Cyber insurance: Overcoming the risk barriers and moving forward with growth
Moody’s RMS’ Damini Mago explores the evolution of cyber modelling.
Cyber represents a sizeable insurance market, with current global cyber premiums valued at $11.9bn. As businesses grow increasingly reliant on digital infrastructure and cyber threats become ever more sophisticated, by 2027, the market is set to reach $29.2bn.
But last year’s hardened market highlighted insufficient levels of cyber capacity, as insurers remain unsure about systemic aggregation risks. Vital risk diversification for cyber is difficult using traditional parameters such as industry, company revenue and country, with a minimal effect in certain cyber scenarios, as attacks may exploit vulnerabilities in common operating systems or cross-platform software.
With traditional nat cat risk differentiation found wanting, the constantly evolving nature of cyber threats means that to accommodate growth, cyber insurers need new, dynamic approaches, and to develop coverages that adapt and mirror this ever-changing cybersecurity threat landscape.
When navigating this complexity, insurers turn to two fundamental pillars of cyber risk management: risk selection and risk modelling.
First, risk selection. An essential cyber underwriting step, it typically involves a thorough examination of a client’s IT network using questionnaires and external data sources, including ‘outside-in’ scans that detect network vulnerabilities, such as open ports that could expose a client to cyber threats like ransomware.
Scans and questions can reveal a client’s current risk management practices, but fail to predict future vulnerabilities or how a client might tackle them. Using retrospective views can lead to oversimplified models that overlook or misrepresent the continually evolving nature of cyber risk, from the volume and types of attacks to the shifting targets.
Second, cyber risk modelling, akin to natural catastrophe risk modelling, aims to apply robust methodologies to quantify risk for technical pricing and the understanding of portfolio and catastrophe risk.
Applying catastrophe modelling principles to cyber risk is challenging due to the vast complexity and variability of cyber risk scenarios. Reflecting the countless software interactions and varying responses to disclosed vulnerabilities across companies, a cyber model would potentially require billions of unique scenarios to accurately characterise the risk.
Avoiding overly prescriptive event definitions for broader definitions that encompass the risk, Moody’s RMS’ approach adheres to the law of large numbers, exploring the physics and dynamics of the cyber ecosystem, allowing for more effective cyber risk modelling by smoothing over individual uncertainties and accounting for the ‘unknown unknowns’.
The risk landscape has seen considerable evolution in the past year, especially in the realm of attrition risk which is in constant flux. Additionally, the IT industry’s ongoing updates and evolutions in exclusionary language mean insurers need to use tools with the flexibility needed to experiment with insurance wordings and exclusions, thereby enabling them to explore a range of possible outcomes.
Viewed through a lens of system physics and broader data now allows modellers to capture the existing cyber risk landscape more effectively, with refreshed threat actor and vulnerability data in the model framework.

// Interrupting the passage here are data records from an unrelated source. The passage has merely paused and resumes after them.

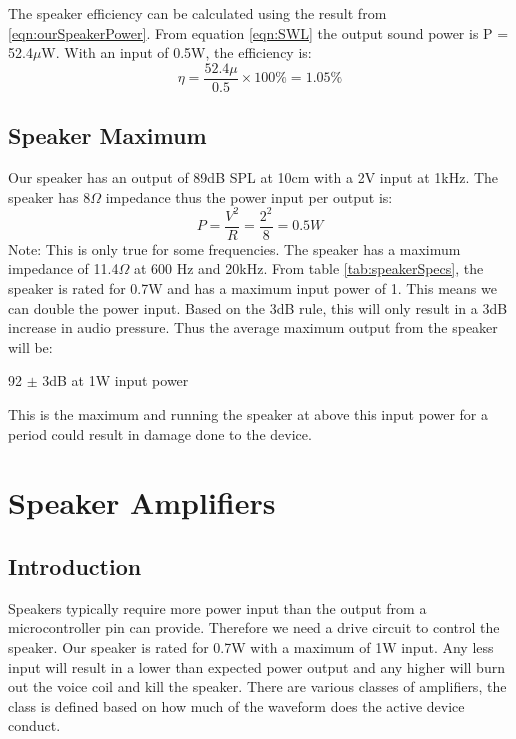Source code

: \documentclass[12pt, a4paper]{article}
\begin{document}
	The speaker efficiency can be calculated using the result from \ref{eqn:ourSpeakerPower}. From equation \ref{eqn:SWL} the output sound power is P = 52.4$\mu$W. With an input of 0.5W, the efficiency is:
	\begin{equation*}
		\eta = \frac{52.4\mu}{0.5}\times 100\% = 1.05\%
	\end{equation*}
	
	\pagebreak
	\subsection{Speaker Maximum}
	Our speaker has an output of 89dB SPL at 10cm with a 2V input at 1kHz. The speaker has 8$\Omega$ impedance thus the power input per output is:
	\begin{equation}
		P = \frac{V^2}{R} = \frac{2^2}{8} = 0.5W
	\end{equation}
	Note: This is only true for some frequencies. The speaker has a maximum impedance of 11.4$\Omega$ at 600 Hz and 20kHz.  
	From table \ref{tab:speakerSpecs}, the speaker is rated for 0.7W and has a maximum input power of 1. This means we can double the power input. Based on the 3dB rule, this will only result in a 3dB increase in audio pressure\cite{speakerPowerDistance}. Thus the average maximum output from the speaker will be:
	\begin{center}
		92 $\pm$ 3dB at 1W input power
	\end{center}
	This is the maximum and running the speaker at above this input power for a period could result in damage done to the device. 
	\pagebreak
	\section{Speaker Amplifiers}

	\subsection{Introduction}
	Speakers typically require more power input than the output from a microcontroller pin can provide. Therefore we need a drive circuit to control the speaker. Our speaker is rated for 0.7W with a maximum of 1W input. Any less input will result in a lower than expected power output and any higher will burn out the voice coil and kill the speaker. There are various classes of amplifiers, the class is defined based on how much of the waveform does the active device conduct.
\end{document}
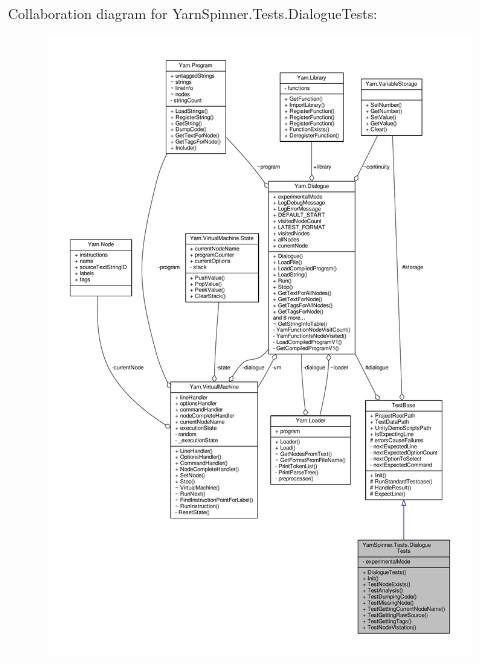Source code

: Collaboration diagram for Yarn\-Spinner.\-Tests.\-Dialogue\-Tests\-:
\nopagebreak
\begin{figure}[H]
\begin{center}
\leavevmode
\includegraphics[width=350pt]{a00817}
\end{center}
\end{figure}
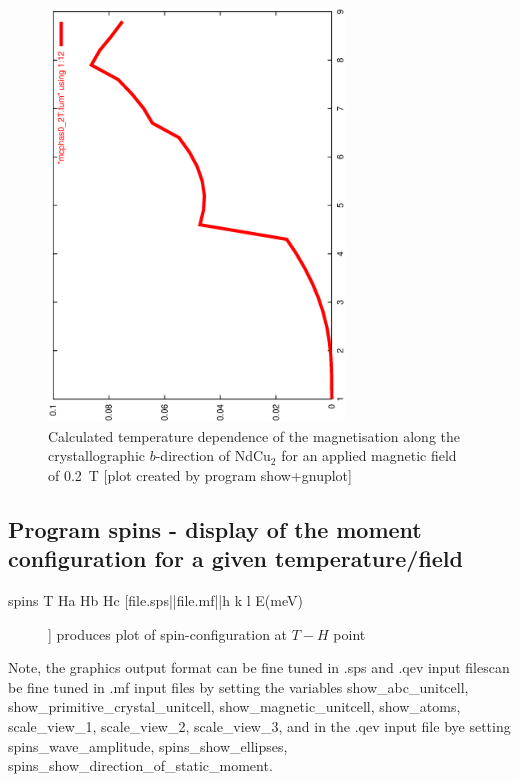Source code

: \begin{figure}[hb]%
\begin{center}\leavevmode
\includegraphics[angle=-90, width=0.7\textwidth]{figsrc/ndcu2b/resultss/mag0_2T.ps}
\end{center}
\caption{Calculated temperature dependence of the magnetisation  along the crystallographic
$b$-direction  of NdCu$_2$ for an applied magnetic field of 0.2~T 
[plot created by program {\prg show+gnuplot}]}
\label{magnetizationgraphic}
\end{figure}


\subsection{Program {\prg spins} - display of the moment configuration for a given %
temperature/field}
\label{spins}

\begin{description} 
\item [spins T Ha Hb Hc [file.sps||file.mf||h k l E(meV)]]       produces plot of spin-configuration at $T-H$ %
point
\end{description} 

Note, the graphics output format can be fine tuned in .sps and .qev input filescan be fine tuned in .mf input %
files by setting the variables
{\prg show\_abc\_unitcell, show\_primitive\_crystal\_unitcell, show\_magnetic\_unitcell, show\_atoms, %
scale\_view\_1,
scale\_view\_2, scale\_view\_3}, and in
the  .qev input file bye setting 
{\prg spins\_wave\_amplitude, spins\_show\_ellipses, spins\_show\_direction\_of\_static\_moment}.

It is now also possible to delve deeper into individual nodes within modelling frameworks, using technographic data for account-level differentiation. This includes important factors like patching cadence – examining how often an organisation reviews systems, networks, and applications for updates that remediate security vulnerabilities.
Patching cadence is now a secondary technographic modifier in our contagious malware/ransomware model to assess the variations in patching speed within a vulnerable population.
Selecting risk characteristics such as patching cadence allows users to shape the view of risk more accurately and present an objective measure of sensitivity to a catastrophe event, allowing better preparation and response.
Evolving cyber risk modelling to more effectively capture the risk landscape will help insurers to explore and gain confidence with cyber risk, and open up new opportunities.